Муся прилегла на пол рядом с мальчиком и, стараясь подавить в себе нервный озноб, прислушивалась к мужскому и женскому голосам, глухо доносившимся из-за стены. На своей щеке она чувствовала дыхание мальчика. Рядом в полутьме мерцали его белесые глаза.

— Не дрожи, обойдется. Мамке не впервой их обдурять, — сказал он ломким мальчишеским голосом.

— А ты не боишься?

— Поначалу боялся. А как же! Комендант четырех наших у пожарного сарая повесил… А теперь ничего, уж по боле двух недель под топором живем, привыкли.

Муся придвинулась к мальчику. В соседстве с этим маленьким мужичком не такой уж страшной казалась близость непонятных пришельцев иного мира. Голоса, мужской и женский, казалось, о чем-то спорили за стеной.

— А мама твоя, видать, их тоже не боится?

Мальчик поднялся на локтях. На худеньком длинном личике появилась гордость:

— Про мать один ваш сказал — стальная она, вот! Ее сейчас весь колхоз слушается.

Опять скрипнула дверь. Наконец! Муся сжалась, зажмурилась. Бухающие чугунные шаги простучали по помосту, по заскрипевшим ступенькам крыльца и стихли на улице. В двери клети показалась хозяйка. Она была бледна. Одна щека у нее была обрызгана кровью. В узловатой руке она держала пузырек с белыми таблетками.

— Дал.
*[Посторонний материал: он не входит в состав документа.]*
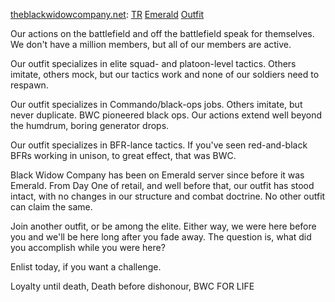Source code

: [theblackwidowcompany.net](http://www.theblackwidowcompany.net):
[TR](../../terminology/Terran_Republic.md) [Emerald](../servers/Emerald.md)
[Outfit](../../terminology/Outfit.md)

Our actions on the battlefield and off the battlefield speak for themselves. We
don't have a million members, but all of our members are active.

Our outfit specializes in elite squad- and platoon-level tactics. Others
imitate, others mock, but our tactics work and none of our soldiers need to
respawn.

Our outfit specializes in Commando/black-ops jobs. Others imitate, but never
duplicate. BWC pioneered black ops. Our actions extend well beyond the humdrum,
boring generator drops.

Our outfit specializes in BFR-lance tactics. If you've seen red-and-black BFRs
working in unison, to great effect, that was BWC.

Black Widow Company has been on Emerald server since before it was Emerald. From
Day One of retail, and well before that, our outfit has stood intact, with no
changes in our structure and combat doctrine. No other outfit can claim the
same.

Join another outfit, or be among the elite. Either way, we were here before you
and we'll be here long after you fade away. The question is, what did you
accomplish while you were here?

Enlist today, if you want a challenge.

Loyalty until death, Death before dishonour, BWC FOR LIFE
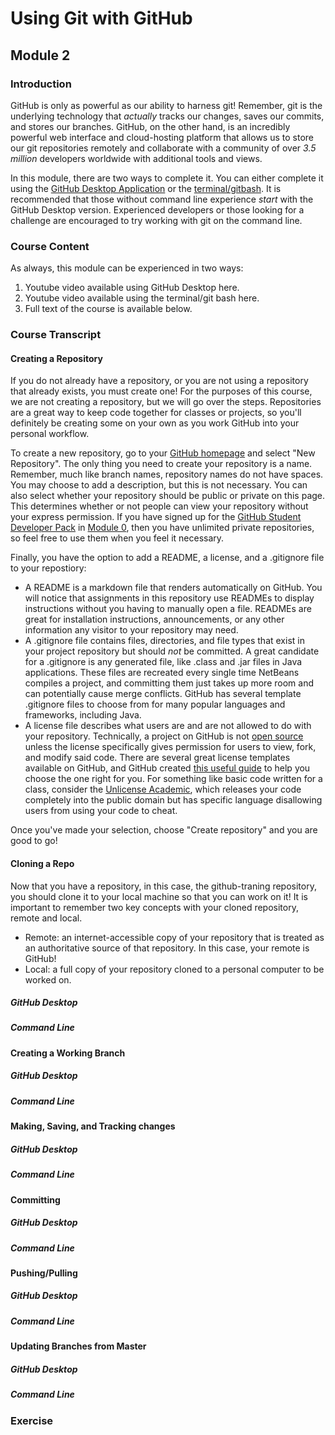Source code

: # Using Git with GitHub
## Module 2

### Introduction

GitHub is only as powerful as our ability to harness git! Remember, git is the underlying technology that _actually_ tracks our changes, saves our commits, and stores our branches. GitHub, on the other hand, is an incredibly powerful web interface and cloud-hosting platform that allows us to store our git repositories remotely and collaborate with a community of over _3.5 million_ developers worldwide with additional tools and views.

In this module, there are two ways to complete it. You can either complete it using the [GitHub Desktop Application](https://desktop.github.com) or the [terminal/gitbash](https://git-scm.com). It is recommended that those without command line experience _start_ with the GitHub Desktop version. Experienced developers or those looking for a challenge are encouraged to try working with git on the command line.

### Course Content

As always, this module can be experienced in two ways:
  1. Youtube video available using GitHub Desktop here.
  2. Youtube video available using the terminal/git bash here.
  2. Full text of the course is available below.

### Course Transcript

#### Creating a Repository

If you do not already have a repository, or you are not using a repository that already exists, you must create one! For the purposes of this course, we are not creating a repository, but we will go over the steps. Repositories are a great way to keep code together for classes or projects, so you'll definitely be creating some on your own as you work GitHub into your personal workflow.

To create a new repository, go to your [GitHub homepage](https://github.com) and select "New Repository". The only thing you need to create your repository is a name. Remember, much like branch names, repository names do not have spaces. You may choose to add a description, but this is not necessary. You can also select whether your repository should be public or private on this page. This determines whether or not people can view your repository without your express permission. If you have signed up for the [GitHub Student Developer Pack](https://education.github.com/pack) in [Module 0](../module-0), then you have unlimited private repositories, so feel free to use them when you feel it necessary.

Finally, you have the option to add a README, a license, and a .gitignore file to your repostiory:
- A README is a markdown file that renders automatically on GitHub. You will notice that assignments in this repository use READMEs to display instructions without you having to manually open a file. READMEs are great for installation instructions, announcements, or any other information any visitor to your repository may need.
- A .gitignore file contains files, directories, and file types that exist in your project repository but should _not_ be committed. A great candidate for a .gitignore is any generated file, like .class and .jar files in Java applications. These files are recreated every single time NetBeans compiles a project, and committing them just takes up more room and can potentially cause merge conflicts. GitHub has several template .gitignore files to choose from for many popular languages and frameworks, including Java.
- A license file describes what users are and are not allowed to do with your repository. Technically, a project on GitHub is not [open source](https://github.com/open-source) unless the license specifically gives permission for users to view, fork, and modify said code. There are several great license templates available on GitHub, and GitHub created [this useful guide](https://choosealicense.com) to help you choose the one right for you. For something like basic code written for a class, consider the [Unlicense Academic](https://github.com/ccannon94/UnlicenseAcademic), which releases your code completely into the public domain but has specific language disallowing users from using your code to cheat.

Once you've made your selection, choose "Create repository" and you are good to go!

#### Cloning a Repo

Now that you have a repository, in this case, the github-traning repository, you should clone it to your local machine so that you can work on it! It is important to remember two key concepts with your cloned repository, remote and local.
- Remote: an internet-accessible copy of your repository that is treated as an authoritative source of that repository. In this case, your remote is GitHub!
- Local: a full copy of your repository cloned to a personal computer to be worked on.

##### GitHub Desktop

##### Command Line

#### Creating a Working Branch

##### GitHub Desktop

##### Command Line

#### Making, Saving, and Tracking changes

##### GitHub Desktop

##### Command Line

#### Committing

##### GitHub Desktop

##### Command Line

#### Pushing/Pulling

##### GitHub Desktop

##### Command Line

#### Updating Branches from Master

##### GitHub Desktop

##### Command Line

### Exercise

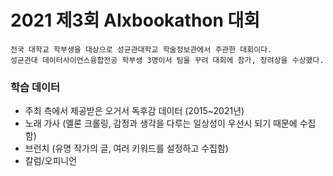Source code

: # 2021 제3회 AIxbookathon 대회

    전국 대학교 학부생을 대상으로 성균관대학교 학술정보관에서 주관한 대회이다.
    성균관대 데이터사이언스융합전공 학부생 3명이서 팀을 꾸려 대회에 참가, 장려상을 수상했다.

### 학습 데이터
- 주최 측에서 제공받은 오거서 독후감 데이터 (2015~2021년)
- 노래 가사 (멜론 크롤링, 감정과 생각을 다루는 일상성이 우선시 되기 때문에 수집함)
- 브런치 (유명 작가의 글, 여러 키워드를 설정하고 수집함)
- 칼럼/오피니언
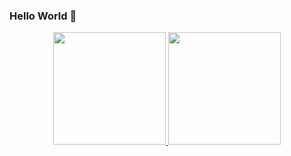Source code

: ### Hello World 👋

<!--

- 🌱 I’m currently learning Front-End
- 📫 How to reach me: https://odiegosilva.dev.br
-->


<div align="center">
  <a href="https://odiegosilva.dev.br">
  <img height="180em" src="https://github-readme-stats.vercel.app/api?username=odiegosilva1&show_icons=true&theme=dark&include_all_commits=true&count_private=true"/>
  <img height="180em" src="https://github-readme-stats.vercel.app/api/top-langs/?username=odiegosilva1&layout=compact&langs_count=7&theme=dark"/>
</div>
Курицу зарезала, курицей ему поклонилась. Дал. Ты там скажи, кому надо: фриц-то, он тоже не одинаковый. Одному война мать родна, а другому, вот хоть, к примеру, нашему, — видать, не по зубам. Все вздыхает: нихт гут, нихт гут. И война — нихт гут, и Россия — нихт гут, и жизнь — нихт гут. По вечерам достанет из кармана карточку — с женой, с ребятами да с внуками, что ли, он на ней снят, смотрит на нее и все вздыхает. Я как-то расхрабрилась, да и спросила: а Гитлер, мол, может быть, тоже нихт гут? Он даже побелел весь, оглядывается кругом, за дверь высунулся, а потом только рукой махнул: тоже, мол!.. Есть, есть у них такие. Только Гитлера этого страх как боятся…

И вдруг без всякой связи с предыдущим она сказала:

— Ты вот ответь нам: скоро ли немцев назад завернут?

Это вырвалось у нее как выкрик. И столько слышалось в нем горя, такая боль прозвучала в нем, что Мусе стало не по себе.

— Скоро, очень скоро, их ненадолго хватит.

— Уж поскорее бы, что ли! Терпенья нет. Слез-то вон реки льются… Ну ступай, ступай! А то их врач как бы не заскочил — этот настоящий фашист, ни одной девки молодой не пропустит.

Муся спрятала пузырек за пазуху и на прощанье попыталась еще раз сунуть хозяйке свое платье. Но та всерьез осерчала:

— Убери! Не такое время, не за картошкой приходила. Слышишь? Дай-ка я тебя провожу, а то не сгребли бы они тебя, голубушку.

Хозяйка накинула старую, порыжевшую жакетку, повязалась платком, повесила на веревке через плечо брусницу, взяла косу, а Мусе дала грабли. Сделала она все это неторопливо, обдуманно — видно, провожать незваных гостей таким способом приходилось ей уже не раз.

— Ну, а бинтиков, марли не надо? — спросила она, уже взявшись за ручку двери. — А то мы тут на помойке старые их бинты собираем, в щелоке вывариваем. Вчера много кому нужно отдала, но маленько еще есть.